Find how many lines in the data below mention "hilfssatz". Give the number only.

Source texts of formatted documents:
□ □ □

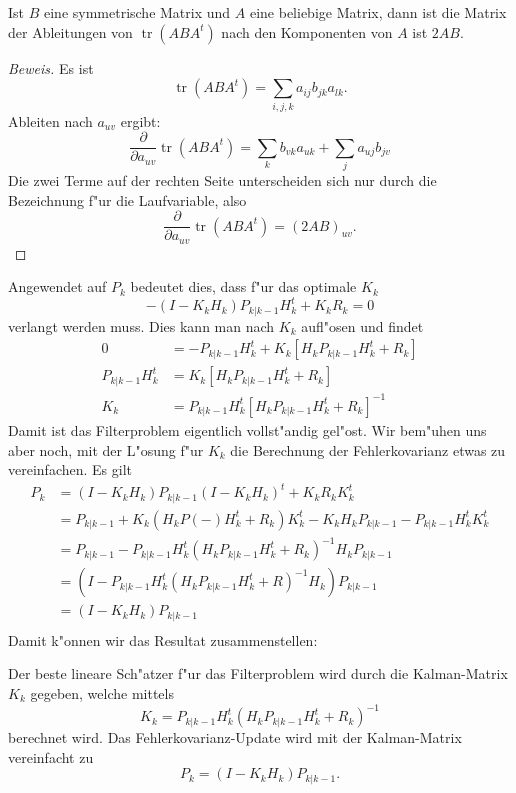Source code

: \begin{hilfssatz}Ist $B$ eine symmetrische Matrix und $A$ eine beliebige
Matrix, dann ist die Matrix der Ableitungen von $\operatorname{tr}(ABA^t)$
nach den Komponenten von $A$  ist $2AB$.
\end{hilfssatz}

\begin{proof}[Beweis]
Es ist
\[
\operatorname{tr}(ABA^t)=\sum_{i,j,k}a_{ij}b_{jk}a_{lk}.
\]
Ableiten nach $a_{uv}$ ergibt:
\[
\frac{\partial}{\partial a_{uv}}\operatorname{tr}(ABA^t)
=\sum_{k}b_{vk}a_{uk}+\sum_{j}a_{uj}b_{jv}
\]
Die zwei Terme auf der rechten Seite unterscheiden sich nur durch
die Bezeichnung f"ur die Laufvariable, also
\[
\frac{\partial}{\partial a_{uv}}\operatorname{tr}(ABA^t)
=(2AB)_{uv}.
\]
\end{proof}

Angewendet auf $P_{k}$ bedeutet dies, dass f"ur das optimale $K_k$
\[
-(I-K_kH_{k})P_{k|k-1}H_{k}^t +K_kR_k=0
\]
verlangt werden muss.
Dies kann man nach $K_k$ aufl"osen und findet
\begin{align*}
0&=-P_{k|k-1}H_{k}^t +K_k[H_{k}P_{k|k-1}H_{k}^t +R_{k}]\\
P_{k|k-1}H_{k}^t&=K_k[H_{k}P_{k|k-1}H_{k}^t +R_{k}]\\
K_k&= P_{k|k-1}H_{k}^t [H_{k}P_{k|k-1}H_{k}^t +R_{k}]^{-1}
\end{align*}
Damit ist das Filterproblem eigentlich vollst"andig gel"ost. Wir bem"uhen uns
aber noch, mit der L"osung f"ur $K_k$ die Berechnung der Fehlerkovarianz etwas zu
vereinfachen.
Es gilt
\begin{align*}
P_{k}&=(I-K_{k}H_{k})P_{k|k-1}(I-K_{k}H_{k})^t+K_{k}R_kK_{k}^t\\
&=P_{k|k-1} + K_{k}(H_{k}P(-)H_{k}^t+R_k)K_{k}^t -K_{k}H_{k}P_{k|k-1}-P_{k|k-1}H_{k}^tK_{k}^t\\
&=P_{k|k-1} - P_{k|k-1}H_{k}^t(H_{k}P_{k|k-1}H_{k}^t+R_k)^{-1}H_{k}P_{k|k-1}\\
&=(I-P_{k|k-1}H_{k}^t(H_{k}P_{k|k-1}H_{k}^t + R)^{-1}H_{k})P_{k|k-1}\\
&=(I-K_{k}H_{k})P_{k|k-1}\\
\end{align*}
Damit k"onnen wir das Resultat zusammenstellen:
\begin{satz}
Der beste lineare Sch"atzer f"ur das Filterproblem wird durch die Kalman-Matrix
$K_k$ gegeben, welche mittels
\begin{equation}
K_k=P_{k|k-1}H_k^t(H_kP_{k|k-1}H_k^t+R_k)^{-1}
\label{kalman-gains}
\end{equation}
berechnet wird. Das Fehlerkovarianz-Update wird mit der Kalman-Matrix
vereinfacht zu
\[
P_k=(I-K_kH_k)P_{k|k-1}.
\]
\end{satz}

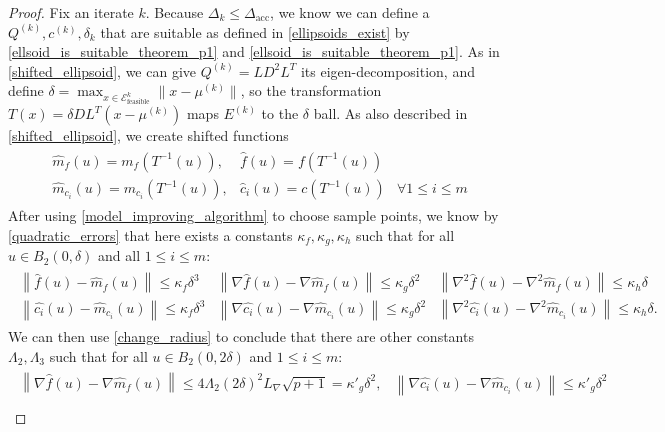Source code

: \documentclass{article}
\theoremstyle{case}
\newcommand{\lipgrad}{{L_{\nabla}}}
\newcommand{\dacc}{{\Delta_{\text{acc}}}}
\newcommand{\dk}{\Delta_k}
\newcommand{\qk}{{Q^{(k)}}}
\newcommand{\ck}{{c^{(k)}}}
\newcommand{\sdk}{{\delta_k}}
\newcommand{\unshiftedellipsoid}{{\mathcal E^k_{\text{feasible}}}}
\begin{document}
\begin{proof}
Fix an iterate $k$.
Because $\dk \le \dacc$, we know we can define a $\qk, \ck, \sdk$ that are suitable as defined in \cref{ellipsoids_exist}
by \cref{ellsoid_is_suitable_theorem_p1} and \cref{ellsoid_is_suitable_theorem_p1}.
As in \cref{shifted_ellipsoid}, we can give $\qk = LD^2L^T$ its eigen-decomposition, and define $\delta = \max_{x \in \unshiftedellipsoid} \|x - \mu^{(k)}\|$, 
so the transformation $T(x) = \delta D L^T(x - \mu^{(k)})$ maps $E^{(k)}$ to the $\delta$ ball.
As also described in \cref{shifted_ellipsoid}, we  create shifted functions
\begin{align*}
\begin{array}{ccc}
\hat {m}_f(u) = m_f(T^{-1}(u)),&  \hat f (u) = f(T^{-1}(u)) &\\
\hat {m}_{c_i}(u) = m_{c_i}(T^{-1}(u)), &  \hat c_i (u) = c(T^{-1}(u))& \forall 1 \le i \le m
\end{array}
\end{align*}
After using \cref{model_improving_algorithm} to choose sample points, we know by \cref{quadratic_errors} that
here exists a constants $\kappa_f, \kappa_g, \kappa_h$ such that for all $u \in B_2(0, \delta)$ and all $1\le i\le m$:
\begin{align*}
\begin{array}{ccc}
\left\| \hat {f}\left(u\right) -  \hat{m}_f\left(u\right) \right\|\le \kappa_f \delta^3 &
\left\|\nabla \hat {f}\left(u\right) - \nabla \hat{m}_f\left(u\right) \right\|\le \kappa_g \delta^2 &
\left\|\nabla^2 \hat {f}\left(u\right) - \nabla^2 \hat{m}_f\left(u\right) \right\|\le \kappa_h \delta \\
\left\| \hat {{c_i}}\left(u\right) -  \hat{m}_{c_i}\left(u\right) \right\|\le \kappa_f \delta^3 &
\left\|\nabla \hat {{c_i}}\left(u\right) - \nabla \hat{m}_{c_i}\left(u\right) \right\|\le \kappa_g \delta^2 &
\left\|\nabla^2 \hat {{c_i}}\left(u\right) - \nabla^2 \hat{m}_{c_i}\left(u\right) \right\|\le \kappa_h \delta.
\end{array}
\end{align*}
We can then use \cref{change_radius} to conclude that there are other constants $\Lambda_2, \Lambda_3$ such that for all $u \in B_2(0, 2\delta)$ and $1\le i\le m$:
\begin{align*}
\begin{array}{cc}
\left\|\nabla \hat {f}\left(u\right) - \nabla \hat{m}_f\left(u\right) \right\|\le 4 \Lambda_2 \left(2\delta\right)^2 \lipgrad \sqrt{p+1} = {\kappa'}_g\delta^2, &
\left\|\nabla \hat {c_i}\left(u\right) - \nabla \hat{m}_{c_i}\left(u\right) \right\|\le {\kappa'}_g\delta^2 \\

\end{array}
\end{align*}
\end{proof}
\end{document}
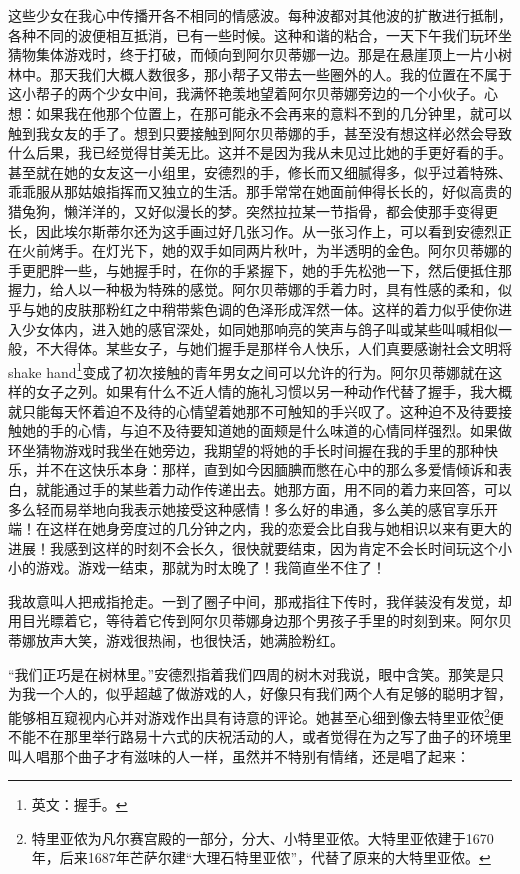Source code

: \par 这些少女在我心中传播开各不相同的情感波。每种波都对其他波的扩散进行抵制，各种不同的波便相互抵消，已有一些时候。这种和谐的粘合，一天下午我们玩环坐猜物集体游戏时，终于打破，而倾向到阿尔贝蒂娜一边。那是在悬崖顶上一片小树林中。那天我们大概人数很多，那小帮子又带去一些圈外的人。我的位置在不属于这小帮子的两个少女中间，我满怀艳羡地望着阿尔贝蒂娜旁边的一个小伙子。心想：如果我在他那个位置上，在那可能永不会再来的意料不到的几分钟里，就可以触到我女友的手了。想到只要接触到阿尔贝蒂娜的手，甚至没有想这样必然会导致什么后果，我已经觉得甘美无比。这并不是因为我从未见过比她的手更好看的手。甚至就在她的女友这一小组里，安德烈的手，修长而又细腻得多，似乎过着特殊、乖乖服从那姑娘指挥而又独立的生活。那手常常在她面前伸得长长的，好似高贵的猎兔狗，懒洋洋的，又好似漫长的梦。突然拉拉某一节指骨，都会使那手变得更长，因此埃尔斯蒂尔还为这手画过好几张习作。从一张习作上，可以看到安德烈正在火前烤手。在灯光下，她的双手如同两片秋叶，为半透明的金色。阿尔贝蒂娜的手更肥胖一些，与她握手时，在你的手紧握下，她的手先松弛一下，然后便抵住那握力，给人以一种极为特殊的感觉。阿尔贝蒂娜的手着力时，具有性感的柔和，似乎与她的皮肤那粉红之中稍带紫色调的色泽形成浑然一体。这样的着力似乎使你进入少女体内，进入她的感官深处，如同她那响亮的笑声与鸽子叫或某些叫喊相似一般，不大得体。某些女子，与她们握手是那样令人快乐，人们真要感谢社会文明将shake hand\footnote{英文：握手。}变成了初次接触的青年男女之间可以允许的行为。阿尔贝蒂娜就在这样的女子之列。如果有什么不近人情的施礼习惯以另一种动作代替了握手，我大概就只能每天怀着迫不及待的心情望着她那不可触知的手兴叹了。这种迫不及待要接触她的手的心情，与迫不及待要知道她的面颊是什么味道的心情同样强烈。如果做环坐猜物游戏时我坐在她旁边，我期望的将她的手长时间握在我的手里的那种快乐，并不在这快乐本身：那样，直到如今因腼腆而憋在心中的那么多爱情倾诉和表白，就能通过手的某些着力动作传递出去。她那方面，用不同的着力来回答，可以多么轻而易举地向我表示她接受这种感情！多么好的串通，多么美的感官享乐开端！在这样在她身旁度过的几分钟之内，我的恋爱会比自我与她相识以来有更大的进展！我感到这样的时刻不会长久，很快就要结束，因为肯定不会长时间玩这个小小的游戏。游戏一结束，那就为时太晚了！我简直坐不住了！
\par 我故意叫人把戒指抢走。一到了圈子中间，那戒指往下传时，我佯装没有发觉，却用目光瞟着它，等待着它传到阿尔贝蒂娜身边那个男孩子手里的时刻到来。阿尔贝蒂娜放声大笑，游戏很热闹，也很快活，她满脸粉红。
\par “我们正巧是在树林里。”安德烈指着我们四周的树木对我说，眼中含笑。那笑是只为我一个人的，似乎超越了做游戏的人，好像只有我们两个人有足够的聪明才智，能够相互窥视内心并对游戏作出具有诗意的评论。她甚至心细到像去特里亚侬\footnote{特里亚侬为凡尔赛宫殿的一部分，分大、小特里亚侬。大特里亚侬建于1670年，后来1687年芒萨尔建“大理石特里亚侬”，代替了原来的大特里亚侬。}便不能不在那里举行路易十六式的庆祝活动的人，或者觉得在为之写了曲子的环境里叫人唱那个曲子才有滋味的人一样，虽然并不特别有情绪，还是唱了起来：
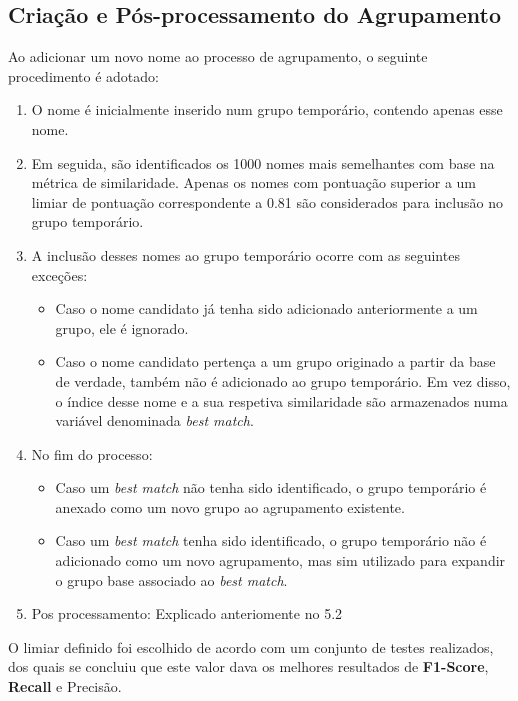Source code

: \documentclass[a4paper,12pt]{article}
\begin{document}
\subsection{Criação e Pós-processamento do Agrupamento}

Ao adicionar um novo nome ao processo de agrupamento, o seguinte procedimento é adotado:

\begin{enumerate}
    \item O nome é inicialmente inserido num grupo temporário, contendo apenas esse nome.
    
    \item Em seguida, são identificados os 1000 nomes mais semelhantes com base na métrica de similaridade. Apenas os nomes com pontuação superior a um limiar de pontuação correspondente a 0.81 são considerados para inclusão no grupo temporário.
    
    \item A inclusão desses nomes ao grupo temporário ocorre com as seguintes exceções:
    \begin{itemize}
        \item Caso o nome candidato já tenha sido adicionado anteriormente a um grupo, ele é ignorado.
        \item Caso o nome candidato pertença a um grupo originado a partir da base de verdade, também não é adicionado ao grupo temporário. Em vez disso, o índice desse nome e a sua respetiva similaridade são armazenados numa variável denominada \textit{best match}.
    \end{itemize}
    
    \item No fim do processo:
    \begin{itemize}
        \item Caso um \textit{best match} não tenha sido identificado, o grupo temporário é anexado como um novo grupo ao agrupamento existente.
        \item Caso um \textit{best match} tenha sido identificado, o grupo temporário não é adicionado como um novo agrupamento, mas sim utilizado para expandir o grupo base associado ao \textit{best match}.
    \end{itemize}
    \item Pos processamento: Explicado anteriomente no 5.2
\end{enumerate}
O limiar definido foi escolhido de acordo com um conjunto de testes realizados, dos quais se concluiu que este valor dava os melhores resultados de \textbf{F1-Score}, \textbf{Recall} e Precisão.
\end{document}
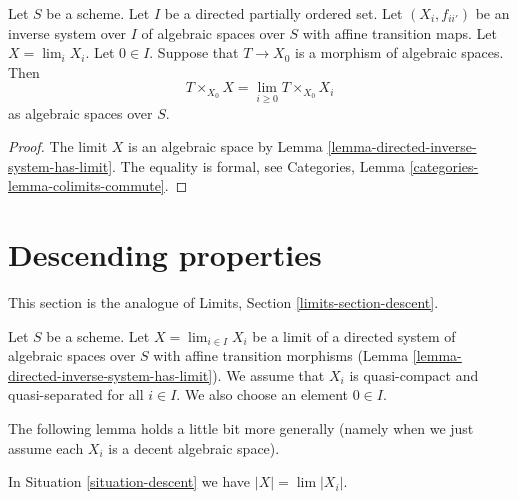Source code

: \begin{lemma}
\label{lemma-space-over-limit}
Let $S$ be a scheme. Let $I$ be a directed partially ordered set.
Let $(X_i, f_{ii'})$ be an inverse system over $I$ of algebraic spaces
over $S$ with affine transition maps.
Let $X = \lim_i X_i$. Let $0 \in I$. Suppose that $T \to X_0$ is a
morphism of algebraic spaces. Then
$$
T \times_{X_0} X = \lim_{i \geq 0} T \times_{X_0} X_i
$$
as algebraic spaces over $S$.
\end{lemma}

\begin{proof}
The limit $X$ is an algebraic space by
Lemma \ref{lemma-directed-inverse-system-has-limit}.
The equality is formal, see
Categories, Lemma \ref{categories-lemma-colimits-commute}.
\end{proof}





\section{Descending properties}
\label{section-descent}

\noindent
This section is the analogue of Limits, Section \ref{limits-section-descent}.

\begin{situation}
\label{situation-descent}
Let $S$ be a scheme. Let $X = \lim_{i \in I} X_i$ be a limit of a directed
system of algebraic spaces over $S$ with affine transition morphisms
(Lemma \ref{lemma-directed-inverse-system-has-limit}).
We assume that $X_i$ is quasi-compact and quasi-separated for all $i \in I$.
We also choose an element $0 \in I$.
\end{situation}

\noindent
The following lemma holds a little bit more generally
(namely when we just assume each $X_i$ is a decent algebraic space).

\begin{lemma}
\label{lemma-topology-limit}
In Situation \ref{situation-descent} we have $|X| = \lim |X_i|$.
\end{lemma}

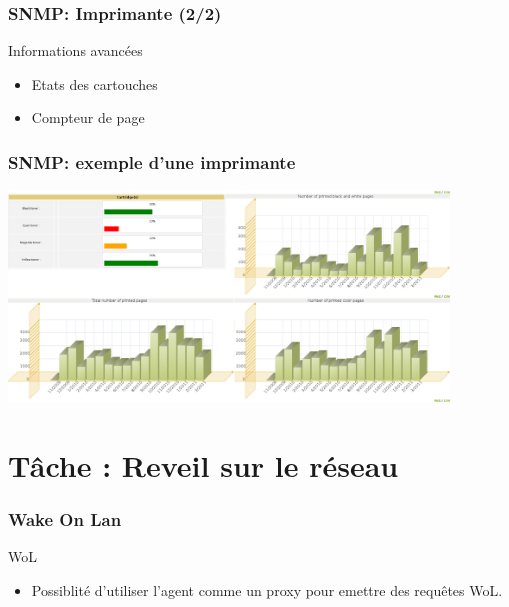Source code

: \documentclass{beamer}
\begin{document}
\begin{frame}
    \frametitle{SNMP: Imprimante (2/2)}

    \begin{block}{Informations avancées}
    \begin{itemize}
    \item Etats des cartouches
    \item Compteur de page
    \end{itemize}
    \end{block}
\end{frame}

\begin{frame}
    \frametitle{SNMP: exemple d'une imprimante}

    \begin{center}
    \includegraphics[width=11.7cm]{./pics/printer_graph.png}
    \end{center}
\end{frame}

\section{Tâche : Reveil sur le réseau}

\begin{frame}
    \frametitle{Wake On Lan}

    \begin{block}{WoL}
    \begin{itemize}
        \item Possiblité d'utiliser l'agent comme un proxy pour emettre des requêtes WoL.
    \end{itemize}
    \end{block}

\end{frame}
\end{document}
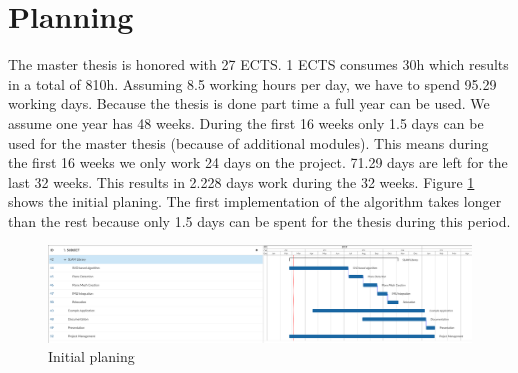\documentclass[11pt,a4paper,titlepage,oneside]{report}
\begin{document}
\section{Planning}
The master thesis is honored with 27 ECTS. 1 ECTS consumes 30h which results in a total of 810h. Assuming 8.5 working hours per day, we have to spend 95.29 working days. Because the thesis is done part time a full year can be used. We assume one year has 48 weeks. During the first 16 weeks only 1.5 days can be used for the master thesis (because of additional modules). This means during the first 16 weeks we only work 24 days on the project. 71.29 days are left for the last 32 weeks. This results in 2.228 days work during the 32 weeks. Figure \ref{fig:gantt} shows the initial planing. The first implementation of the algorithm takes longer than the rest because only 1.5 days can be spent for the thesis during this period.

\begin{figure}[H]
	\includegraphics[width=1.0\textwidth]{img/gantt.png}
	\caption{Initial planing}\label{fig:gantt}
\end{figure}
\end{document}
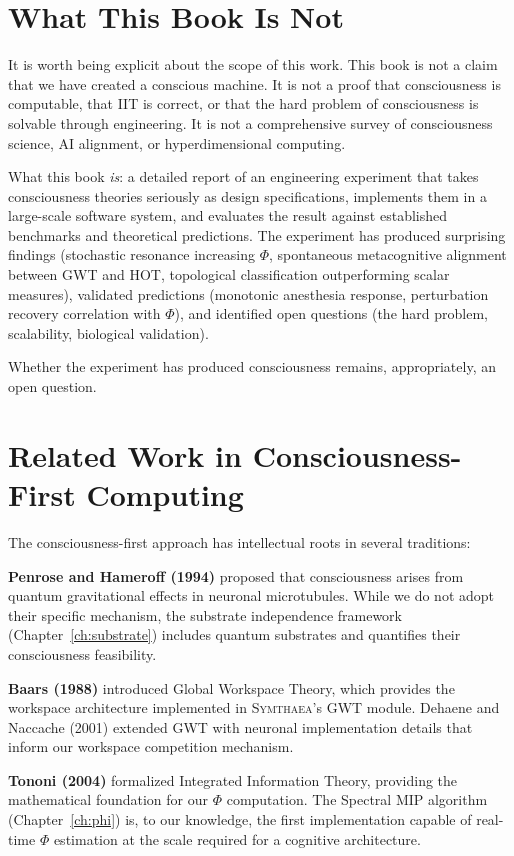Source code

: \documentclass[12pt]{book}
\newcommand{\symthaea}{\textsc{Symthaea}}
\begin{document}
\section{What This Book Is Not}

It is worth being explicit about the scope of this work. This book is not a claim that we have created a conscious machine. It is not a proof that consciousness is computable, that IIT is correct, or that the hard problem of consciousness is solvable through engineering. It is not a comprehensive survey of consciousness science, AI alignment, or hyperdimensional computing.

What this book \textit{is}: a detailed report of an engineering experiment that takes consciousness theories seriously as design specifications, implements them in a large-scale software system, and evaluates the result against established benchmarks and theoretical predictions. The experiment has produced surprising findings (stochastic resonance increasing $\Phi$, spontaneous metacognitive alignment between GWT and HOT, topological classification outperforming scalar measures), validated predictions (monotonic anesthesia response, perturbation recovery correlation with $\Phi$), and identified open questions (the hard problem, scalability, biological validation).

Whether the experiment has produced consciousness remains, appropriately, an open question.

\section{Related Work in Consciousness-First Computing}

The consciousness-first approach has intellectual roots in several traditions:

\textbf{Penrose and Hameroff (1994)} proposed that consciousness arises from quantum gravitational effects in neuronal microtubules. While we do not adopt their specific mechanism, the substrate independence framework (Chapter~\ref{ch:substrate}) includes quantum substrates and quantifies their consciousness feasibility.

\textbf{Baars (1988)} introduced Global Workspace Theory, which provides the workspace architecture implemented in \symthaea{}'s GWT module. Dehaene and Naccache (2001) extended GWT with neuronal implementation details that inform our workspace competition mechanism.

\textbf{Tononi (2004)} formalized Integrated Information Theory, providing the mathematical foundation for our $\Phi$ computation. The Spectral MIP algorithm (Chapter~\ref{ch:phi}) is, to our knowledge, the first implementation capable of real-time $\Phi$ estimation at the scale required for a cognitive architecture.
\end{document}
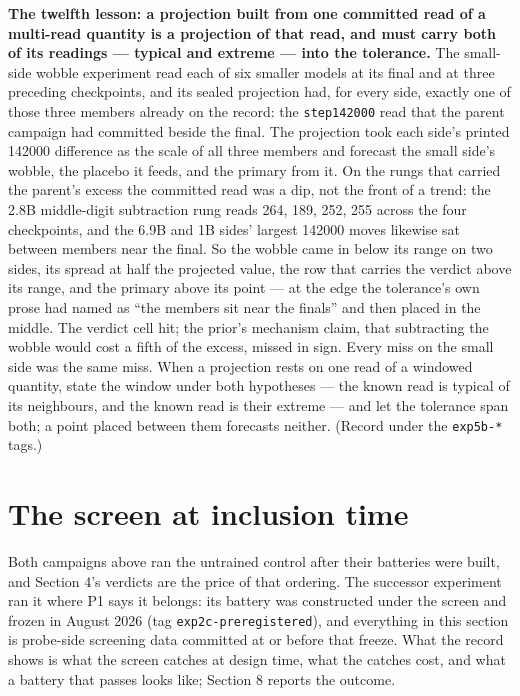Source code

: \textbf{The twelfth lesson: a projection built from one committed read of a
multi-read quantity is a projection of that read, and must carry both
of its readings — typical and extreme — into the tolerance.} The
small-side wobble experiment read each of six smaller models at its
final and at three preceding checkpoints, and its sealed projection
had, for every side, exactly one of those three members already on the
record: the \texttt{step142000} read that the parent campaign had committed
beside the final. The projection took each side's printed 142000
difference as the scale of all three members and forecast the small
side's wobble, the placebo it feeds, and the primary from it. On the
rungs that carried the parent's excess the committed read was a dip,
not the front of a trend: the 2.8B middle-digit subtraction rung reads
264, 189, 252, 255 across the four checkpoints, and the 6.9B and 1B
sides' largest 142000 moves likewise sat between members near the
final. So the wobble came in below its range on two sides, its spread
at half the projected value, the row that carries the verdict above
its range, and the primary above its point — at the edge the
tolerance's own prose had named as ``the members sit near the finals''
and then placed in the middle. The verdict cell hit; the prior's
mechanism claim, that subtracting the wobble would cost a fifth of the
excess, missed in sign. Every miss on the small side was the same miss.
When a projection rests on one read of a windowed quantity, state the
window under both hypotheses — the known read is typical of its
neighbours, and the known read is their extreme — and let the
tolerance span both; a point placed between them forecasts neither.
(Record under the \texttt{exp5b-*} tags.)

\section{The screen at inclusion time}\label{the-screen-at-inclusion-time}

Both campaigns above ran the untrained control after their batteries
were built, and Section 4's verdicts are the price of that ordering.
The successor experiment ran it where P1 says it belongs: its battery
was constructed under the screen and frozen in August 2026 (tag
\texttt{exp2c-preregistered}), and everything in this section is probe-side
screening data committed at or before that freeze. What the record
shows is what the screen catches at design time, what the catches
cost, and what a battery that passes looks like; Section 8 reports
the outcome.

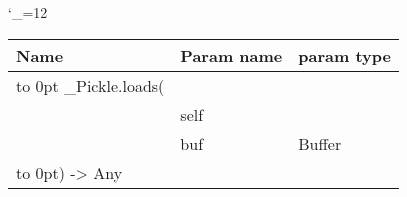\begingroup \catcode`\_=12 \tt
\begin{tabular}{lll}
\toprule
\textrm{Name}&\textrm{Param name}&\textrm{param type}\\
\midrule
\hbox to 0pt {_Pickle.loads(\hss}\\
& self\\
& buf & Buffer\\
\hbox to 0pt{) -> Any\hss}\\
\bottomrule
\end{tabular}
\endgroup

□ □ □

→ OUTPUT BELOW
2